TASK DIRECTIONS:
All of the entries below need repeating exactly, apart from their images.

┌────────

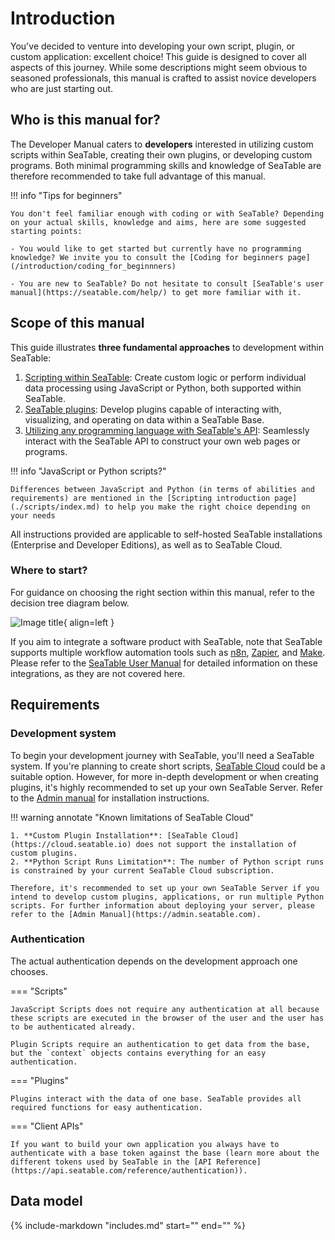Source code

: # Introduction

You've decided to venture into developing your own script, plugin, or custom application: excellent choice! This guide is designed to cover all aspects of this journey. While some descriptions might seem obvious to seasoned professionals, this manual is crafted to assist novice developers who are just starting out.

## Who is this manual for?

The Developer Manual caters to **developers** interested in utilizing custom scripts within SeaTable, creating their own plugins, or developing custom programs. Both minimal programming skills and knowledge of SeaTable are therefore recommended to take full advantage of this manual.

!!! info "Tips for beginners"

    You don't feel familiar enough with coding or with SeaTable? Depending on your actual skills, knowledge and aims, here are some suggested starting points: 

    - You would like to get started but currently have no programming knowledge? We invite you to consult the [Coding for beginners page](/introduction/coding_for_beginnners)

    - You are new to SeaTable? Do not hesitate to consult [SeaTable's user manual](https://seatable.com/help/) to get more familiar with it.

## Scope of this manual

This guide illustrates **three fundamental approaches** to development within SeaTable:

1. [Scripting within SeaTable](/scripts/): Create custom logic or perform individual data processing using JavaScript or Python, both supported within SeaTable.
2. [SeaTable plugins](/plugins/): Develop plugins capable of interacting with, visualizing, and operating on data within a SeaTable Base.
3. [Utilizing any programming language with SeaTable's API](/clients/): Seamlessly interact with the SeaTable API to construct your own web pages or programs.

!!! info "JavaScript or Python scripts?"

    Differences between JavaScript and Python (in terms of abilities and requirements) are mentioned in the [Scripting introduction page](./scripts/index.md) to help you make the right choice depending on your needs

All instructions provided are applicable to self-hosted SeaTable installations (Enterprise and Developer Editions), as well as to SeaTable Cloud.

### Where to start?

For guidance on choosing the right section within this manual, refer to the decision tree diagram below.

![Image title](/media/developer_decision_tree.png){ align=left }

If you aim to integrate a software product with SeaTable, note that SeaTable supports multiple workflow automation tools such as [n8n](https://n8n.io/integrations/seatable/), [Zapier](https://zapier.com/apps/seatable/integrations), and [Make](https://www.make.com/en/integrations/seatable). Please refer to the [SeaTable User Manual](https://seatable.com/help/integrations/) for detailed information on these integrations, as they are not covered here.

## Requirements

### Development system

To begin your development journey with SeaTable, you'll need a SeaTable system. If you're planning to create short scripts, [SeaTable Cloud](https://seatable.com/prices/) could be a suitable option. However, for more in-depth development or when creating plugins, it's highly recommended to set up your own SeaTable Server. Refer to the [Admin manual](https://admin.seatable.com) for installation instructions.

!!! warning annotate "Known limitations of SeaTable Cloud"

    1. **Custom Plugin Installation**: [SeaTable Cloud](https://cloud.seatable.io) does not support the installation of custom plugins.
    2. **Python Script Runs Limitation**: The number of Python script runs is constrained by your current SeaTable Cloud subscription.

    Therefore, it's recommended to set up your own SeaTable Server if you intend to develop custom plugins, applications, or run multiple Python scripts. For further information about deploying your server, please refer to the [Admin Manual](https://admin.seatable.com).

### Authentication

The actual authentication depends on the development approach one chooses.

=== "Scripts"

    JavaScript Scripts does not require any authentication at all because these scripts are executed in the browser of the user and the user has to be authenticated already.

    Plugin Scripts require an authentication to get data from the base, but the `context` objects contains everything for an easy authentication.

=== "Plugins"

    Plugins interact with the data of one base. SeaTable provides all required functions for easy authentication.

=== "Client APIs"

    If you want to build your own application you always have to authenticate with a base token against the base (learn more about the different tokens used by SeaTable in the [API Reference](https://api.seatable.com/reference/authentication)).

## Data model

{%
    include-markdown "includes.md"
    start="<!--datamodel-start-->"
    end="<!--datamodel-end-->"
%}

└────────

TASK RESPONSE:
Source code

: # Introduction

You've decided to venture into developing your own script, plugin, or custom application: excellent choice! This guide is designed to cover all aspects of this journey. While some descriptions might seem obvious to seasoned professionals, this manual is crafted to assist novice developers who are just starting out.

## Who is this manual for?

The Developer Manual caters to **developers** interested in utilizing custom scripts within SeaTable, creating their own plugins, or developing custom programs. Both minimal programming skills and knowledge of SeaTable are therefore recommended to take full advantage of this manual.

!!! info "Tips for beginners"

    You don't feel familiar enough with coding or with SeaTable? Depending on your actual skills, knowledge and aims, here are some suggested starting points: 

    - You would like to get started but currently have no programming knowledge? We invite you to consult the [Coding for beginners page](/introduction/coding_for_beginnners)

    - You are new to SeaTable? Do not hesitate to consult [SeaTable's user manual](https://seatable.com/help/) to get more familiar with it.

## Scope of this manual

This guide illustrates **three fundamental approaches** to development within SeaTable:

1. [Scripting within SeaTable](/scripts/): Create custom logic or perform individual data processing using JavaScript or Python, both supported within SeaTable.
2. [SeaTable plugins](/plugins/): Develop plugins capable of interacting with, visualizing, and operating on data within a SeaTable Base.
3. [Utilizing any programming language with SeaTable's API](/clients/): Seamlessly interact with the SeaTable API to construct your own web pages or programs.

!!! info "JavaScript or Python scripts?"

    Differences between JavaScript and Python (in terms of abilities and requirements) are mentioned in the [Scripting introduction page](./scripts/index.md) to help you make the right choice depending on your needs

All instructions provided are applicable to self-hosted SeaTable installations (Enterprise and Developer Editions), as well as to SeaTable Cloud.

### Where to start?

For guidance on choosing the right section within this manual, refer to the decision tree diagram below.

![Image title](/media/developer_decision_tree.png){ align=left }

If you aim to integrate a software product with SeaTable, note that SeaTable supports multiple workflow automation tools such as [n8n](https://n8n.io/integrations/seatable/), [Zapier](https://zapier.com/apps/seatable/integrations), and [Make](https://www.make.com/en/integrations/seatable). Please refer to the [SeaTable User Manual](https://seatable.com/help/integrations/) for detailed information on these integrations, as they are not covered here.

## Requirements

### Development system

To begin your development journey with SeaTable, you'll need a SeaTable system. If you're planning to create short scripts, [SeaTable Cloud](https://seatable.com/prices/) could be a suitable option. However, for more in-depth development or when creating plugins, it's highly recommended to set up your own SeaTable Server. Refer to the [Admin manual](https://admin.seatable.com) for installation instructions.

!!! warning annotate "Known limitations of SeaTable Cloud"

    1. **Custom Plugin Installation**: [SeaTable Cloud](https://cloud.seatable.io) does not support the installation of custom plugins.
    2. **Python Script Runs Limitation**: The number of Python script runs is constrained by your current SeaTable Cloud subscription.

    Therefore, it's recommended to set up your own SeaTable Server if you intend to develop custom plugins, applications, or run multiple Python scripts. For further information about deploying your server, please refer to the [Admin Manual](https://admin.seatable.com).

### Authentication

The actual authentication depends on the development approach one chooses.

=== "Scripts"

    JavaScript Scripts does not require any authentication at all because these scripts are executed in the browser of the user and the user has to be authenticated already.

    Plugin Scripts require an authentication to get data from the base, but the `context` objects contains everything for an easy authentication.

=== "Plugins"

    Plugins interact with the data of one base. SeaTable provides all required functions for easy authentication.

=== "Client APIs"

    If you want to build your own application you always have to authenticate with a base token against the base (learn more about the different tokens used by SeaTable in the [API Reference](https://api.seatable.com/reference/authentication)).

## Data model

{%
    include-markdown "includes.md"
    start="<!--datamodel-start-->"
    end="<!--datamodel-end-->"
%}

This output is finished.